WORK ORDER =>
Nothing in the copy should be a picture; everything else in the listing is to be restated exactly.

DATASET ENTRIES =>

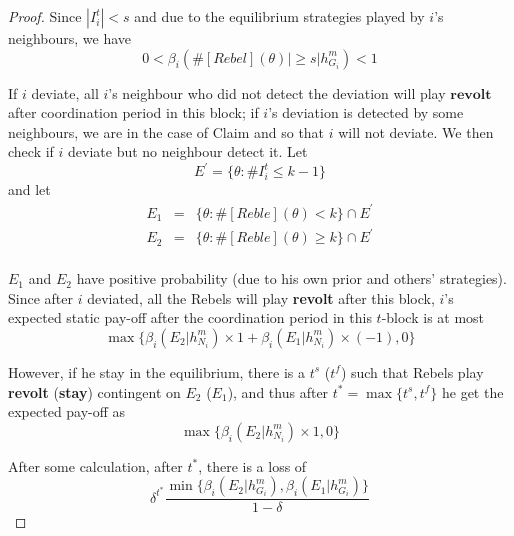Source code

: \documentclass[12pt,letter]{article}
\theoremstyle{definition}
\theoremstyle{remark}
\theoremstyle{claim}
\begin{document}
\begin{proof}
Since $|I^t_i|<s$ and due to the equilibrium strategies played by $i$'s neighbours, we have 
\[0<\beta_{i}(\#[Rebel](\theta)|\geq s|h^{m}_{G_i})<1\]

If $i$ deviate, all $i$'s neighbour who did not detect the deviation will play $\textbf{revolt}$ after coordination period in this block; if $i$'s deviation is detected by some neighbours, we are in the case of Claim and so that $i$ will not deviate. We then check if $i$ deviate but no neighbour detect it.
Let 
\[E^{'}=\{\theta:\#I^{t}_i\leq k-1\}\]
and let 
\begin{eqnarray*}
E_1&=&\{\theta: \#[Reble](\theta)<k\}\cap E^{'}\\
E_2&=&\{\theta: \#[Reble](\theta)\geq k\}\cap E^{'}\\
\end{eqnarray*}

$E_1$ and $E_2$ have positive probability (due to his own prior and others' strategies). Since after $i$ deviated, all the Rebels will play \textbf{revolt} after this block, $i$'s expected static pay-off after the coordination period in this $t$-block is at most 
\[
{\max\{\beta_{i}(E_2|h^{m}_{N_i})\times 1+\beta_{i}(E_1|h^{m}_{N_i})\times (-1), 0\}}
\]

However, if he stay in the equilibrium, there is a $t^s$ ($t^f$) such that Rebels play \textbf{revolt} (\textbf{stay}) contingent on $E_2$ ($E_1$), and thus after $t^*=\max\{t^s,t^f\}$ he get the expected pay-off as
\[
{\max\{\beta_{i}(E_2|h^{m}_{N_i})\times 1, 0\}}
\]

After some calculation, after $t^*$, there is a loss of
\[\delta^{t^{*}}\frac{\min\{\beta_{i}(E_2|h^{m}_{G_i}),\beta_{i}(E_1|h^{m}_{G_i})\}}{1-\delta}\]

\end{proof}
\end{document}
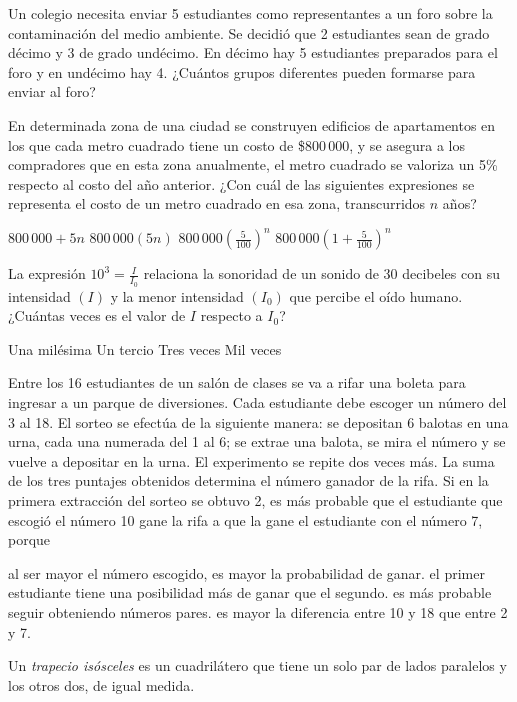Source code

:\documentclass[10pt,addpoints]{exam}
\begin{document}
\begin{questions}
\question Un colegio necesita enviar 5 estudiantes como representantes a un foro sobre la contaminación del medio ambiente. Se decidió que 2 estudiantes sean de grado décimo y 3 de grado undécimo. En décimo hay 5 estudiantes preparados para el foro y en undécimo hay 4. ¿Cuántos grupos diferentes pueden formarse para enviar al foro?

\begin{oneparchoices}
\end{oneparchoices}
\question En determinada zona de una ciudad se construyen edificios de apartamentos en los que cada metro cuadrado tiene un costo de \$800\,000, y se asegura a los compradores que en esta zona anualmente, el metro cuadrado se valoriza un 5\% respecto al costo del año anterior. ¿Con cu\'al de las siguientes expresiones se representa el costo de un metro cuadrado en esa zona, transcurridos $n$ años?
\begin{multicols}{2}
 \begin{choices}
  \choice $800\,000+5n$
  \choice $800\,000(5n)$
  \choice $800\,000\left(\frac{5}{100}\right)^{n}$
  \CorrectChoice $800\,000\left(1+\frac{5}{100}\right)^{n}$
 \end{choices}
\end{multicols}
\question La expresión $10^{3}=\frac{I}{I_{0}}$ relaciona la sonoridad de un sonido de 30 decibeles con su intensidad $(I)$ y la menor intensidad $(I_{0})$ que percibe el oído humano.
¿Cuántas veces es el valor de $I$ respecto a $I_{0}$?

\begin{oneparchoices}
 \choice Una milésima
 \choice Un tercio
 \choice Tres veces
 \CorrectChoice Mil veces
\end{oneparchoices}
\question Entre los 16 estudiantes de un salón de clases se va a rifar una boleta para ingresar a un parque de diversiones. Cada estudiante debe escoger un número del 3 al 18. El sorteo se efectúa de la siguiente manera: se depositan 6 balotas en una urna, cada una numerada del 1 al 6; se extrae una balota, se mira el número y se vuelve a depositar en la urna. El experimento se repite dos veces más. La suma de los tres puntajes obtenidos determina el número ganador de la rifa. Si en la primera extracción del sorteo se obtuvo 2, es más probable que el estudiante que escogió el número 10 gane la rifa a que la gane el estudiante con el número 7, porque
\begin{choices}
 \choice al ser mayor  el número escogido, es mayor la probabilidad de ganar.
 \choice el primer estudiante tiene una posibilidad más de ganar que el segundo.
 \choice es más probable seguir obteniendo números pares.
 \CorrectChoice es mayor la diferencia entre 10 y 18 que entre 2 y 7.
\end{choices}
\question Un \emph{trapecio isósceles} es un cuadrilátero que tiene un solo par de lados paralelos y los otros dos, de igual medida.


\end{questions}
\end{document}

YOUR SOLUTION =>
Source code

: \documentclass[12pt,letter]{article}
\theoremstyle{definition}
\theoremstyle{remark}
\theoremstyle{claim}
\begin{document}
\begin{proof}
Since $|I^t_i|<s$ and due to the equilibrium strategies played by $i$'s neighbours, we have 
\[0<\beta_{i}(\#[Rebel](\theta)|\geq s|h^{m}_{G_i})<1\]

If $i$ deviate, all $i$'s neighbour who did not detect the deviation will play $\textbf{revolt}$ after coordination period in this block; if $i$'s deviation is detected by some neighbours, we are in the case of Claim and so that $i$ will not deviate. We then check if $i$ deviate but no neighbour detect it.
Let 
\[E^{'}=\{\theta:\#I^{t}_i\leq k-1\}\]
and let 
\begin{eqnarray*}
E_1&=&\{\theta: \#[Reble](\theta)<k\}\cap E^{'}\\
E_2&=&\{\theta: \#[Reble](\theta)\geq k\}\cap E^{'}\\
\end{eqnarray*}

$E_1$ and $E_2$ have positive probability (due to his own prior and others' strategies). Since after $i$ deviated, all the Rebels will play \textbf{revolt} after this block, $i$'s expected static pay-off after the coordination period in this $t$-block is at most 
\[
{\max\{\beta_{i}(E_2|h^{m}_{N_i})\times 1+\beta_{i}(E_1|h^{m}_{N_i})\times (-1), 0\}}
\]

However, if he stay in the equilibrium, there is a $t^s$ ($t^f$) such that Rebels play \textbf{revolt} (\textbf{stay}) contingent on $E_2$ ($E_1$), and thus after $t^*=\max\{t^s,t^f\}$ he get the expected pay-off as
\[
{\max\{\beta_{i}(E_2|h^{m}_{N_i})\times 1, 0\}}
\]

After some calculation, after $t^*$, there is a loss of
\[\delta^{t^{*}}\frac{\min\{\beta_{i}(E_2|h^{m}_{G_i}),\beta_{i}(E_1|h^{m}_{G_i})\}}{1-\delta}\]

\end{proof}
\end{document}
Source code

:\documentclass[10pt,addpoints]{exam}
\begin{document}
\begin{questions}
\question Un colegio necesita enviar 5 estudiantes como representantes a un foro sobre la contaminación del medio ambiente. Se decidió que 2 estudiantes sean de grado décimo y 3 de grado undécimo. En décimo hay 5 estudiantes preparados para el foro y en undécimo hay 4. ¿Cuántos grupos diferentes pueden formarse para enviar al foro?

\begin{oneparchoices}
\end{oneparchoices}
\question En determinada zona de una ciudad se construyen edificios de apartamentos en los que cada metro cuadrado tiene un costo de \$800\,000, y se asegura a los compradores que en esta zona anualmente, el metro cuadrado se valoriza un 5\% respecto al costo del año anterior. ¿Con cu\'al de las siguientes expresiones se representa el costo de un metro cuadrado en esa zona, transcurridos $n$ años?
\begin{multicols}{2}
 \begin{choices}
  \choice $800\,000+5n$
  \choice $800\,000(5n)$
  \choice $800\,000\left(\frac{5}{100}\right)^{n}$
  \CorrectChoice $800\,000\left(1+\frac{5}{100}\right)^{n}$
 \end{choices}
\end{multicols}
\question La expresión $10^{3}=\frac{I}{I_{0}}$ relaciona la sonoridad de un sonido de 30 decibeles con su intensidad $(I)$ y la menor intensidad $(I_{0})$ que percibe el oído humano.
¿Cuántas veces es el valor de $I$ respecto a $I_{0}$?

\begin{oneparchoices}
 \choice Una milésima
 \choice Un tercio
 \choice Tres veces
 \CorrectChoice Mil veces
\end{oneparchoices}
\question Entre los 16 estudiantes de un salón de clases se va a rifar una boleta para ingresar a un parque de diversiones. Cada estudiante debe escoger un número del 3 al 18. El sorteo se efectúa de la siguiente manera: se depositan 6 balotas en una urna, cada una numerada del 1 al 6; se extrae una balota, se mira el número y se vuelve a depositar en la urna. El experimento se repite dos veces más. La suma de los tres puntajes obtenidos determina el número ganador de la rifa. Si en la primera extracción del sorteo se obtuvo 2, es más probable que el estudiante que escogió el número 10 gane la rifa a que la gane el estudiante con el número 7, porque
\begin{choices}
 \choice al ser mayor  el número escogido, es mayor la probabilidad de ganar.
 \choice el primer estudiante tiene una posibilidad más de ganar que el segundo.
 \choice es más probable seguir obteniendo números pares.
 \CorrectChoice es mayor la diferencia entre 10 y 18 que entre 2 y 7.
\end{choices}
\question Un \emph{trapecio isósceles} es un cuadrilátero que tiene un solo par de lados paralelos y los otros dos, de igual medida.


\end{questions}
\end{document}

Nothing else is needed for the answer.